Свои "карты" я раскрыл полностью…

- Подтвердят! Все подтвердим! - Женщина выбежала из хаты, и ее белый платок замаячил уже на улице. Заработал "сельский телеграф"…

Но я не знал, что за убой даже "трофейного" скота полагается строгое наказание, если мясо не оприходовано по весу у военных снабженцев, которые затем на какое-то время снимают обладателей "трофея" с положенного "мясного довольствия".

Редакция обычно получала продукты на складе административно-хозяйственной части штаба. Я тут же помчался к ее начальнику капитану Урывскому, с которым был хорошо знаком. Застал Урывского в расстроенных чувствах: его "терзали" работники особого отдела за то, что без их ведома взял на работу в офицерскую столовую трех девушек из числа репатриированных (освобожденных из немецкого плена и отправляемых в тыл). Как мог успокоил я Урывского, а потом рассказал об опасности, нависшей над Поповкиным.

- Чем же я могу помочь? - удивился он.

- Мясо убитого быка ты взвесил и снял редакцию с довольствия. Дай мне накладную, датированную задним числом.

- Но это же надо все последующие накладные переподшивать!
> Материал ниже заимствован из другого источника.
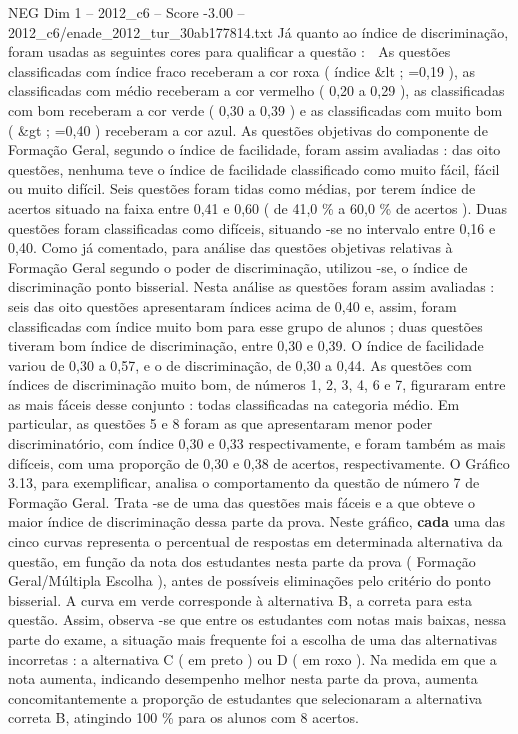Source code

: \begin{textsample}{NEG Dim 1 – 2012\_c6 – Score -3.00 – 2012\_c6/enade\_2012\_tur\_30ab177814.txt}
Já quanto ao índice de discriminação, foram usadas as seguintes cores para qualificar a questão :  As questões classificadas com índice fraco receberam a cor roxa ( índice \&lt ; =0,19 ), as classificadas com médio receberam a cor vermelho ( 0,20 a 0,29 ), as classificadas com bom receberam a cor verde ( 0,30 a 0,39 ) e as classificadas com muito bom ( \&gt ; =0,40 ) receberam a cor azul.
As questões objetivas do componente de Formação Geral, segundo o índice de facilidade, foram assim avaliadas : das oito questões, nenhuma teve o índice de facilidade classificado como muito fácil, fácil ou muito difícil.
Seis questões foram tidas como médias, por terem índice de acertos situado na faixa entre 0,41 e 0,60 ( de 41,0 \% a 60,0 \% de acertos ).
Duas questões foram classificadas como difíceis, situando -se no intervalo entre 0,16 e 0,40.
Como já comentado, para análise das questões objetivas relativas à Formação Geral segundo o poder de discriminação, utilizou -se, o índice de discriminação ponto bisserial.
Nesta análise as questões foram assim avaliadas : seis das oito questões apresentaram índices acima de 0,40 e, assim, foram classificadas com índice muito bom para esse grupo de alunos ; duas questões tiveram bom índice de discriminação, entre 0,30 e 0,39.
O índice de facilidade variou de 0,30 a 0,57, e o de discriminação, de 0,30 a 0,44.
As questões com índices de discriminação muito bom, de números 1, 2, 3, 4, 6 e 7, figuraram entre as mais fáceis desse conjunto : todas classificadas na categoria médio.
Em particular, as questões 5 e 8 foram as que apresentaram menor poder discriminatório, com índice 0,30 e 0,33 respectivamente, e foram também as mais difíceis, com uma proporção de 0,30 e 0,38 de acertos, respectivamente.
O Gráfico 3.13, para exemplificar, analisa o comportamento da questão de número 7 de Formação Geral.
Trata -se de uma das questões mais fáceis e a que obteve o maior índice de discriminação dessa parte da prova.
Neste gráfico, \textbf{cada} uma das cinco curvas representa o percentual de respostas em determinada alternativa da questão, em função da nota dos estudantes nesta parte da prova ( Formação Geral/Múltipla Escolha ), antes de possíveis eliminações pelo critério do ponto bisserial.
A curva em verde corresponde à alternativa B, a correta para esta questão.
Assim, observa -se que entre os estudantes com notas mais baixas, nessa parte do exame, a situação mais frequente foi a escolha de uma das alternativas incorretas : a alternativa C ( em preto ) ou D ( em roxo ).
Na medida em que a nota aumenta, indicando desempenho melhor nesta parte da prova, aumenta concomitantemente a proporção de estudantes que selecionaram a alternativa correta B, atingindo 100 \% para os alunos com 8 acertos.

\end{textsample}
- Я готов сделать это сам. Главное - нужен документ, и человек будет спасен. Не собственной же корысти ради приказал он зарезать быка.

- Ладно, давай пожульничаем вместе. Тем более с мясом у меня плохо…

Вернулся я в редакцию с накладной в кармане и застал в секретариате следователя армейской прокуратуры. Он сидел за моим столом, а перед ним лежала папка с надписью: "Дело Е. Е. Поповкина". Хозяйка нашего дома и две ее соседки в один голос доказывали следователю, что они считали быка ничейным, что он съедал на сельских огородах свеклу. Вот и попросили Поповкина избавить их от такой напасти.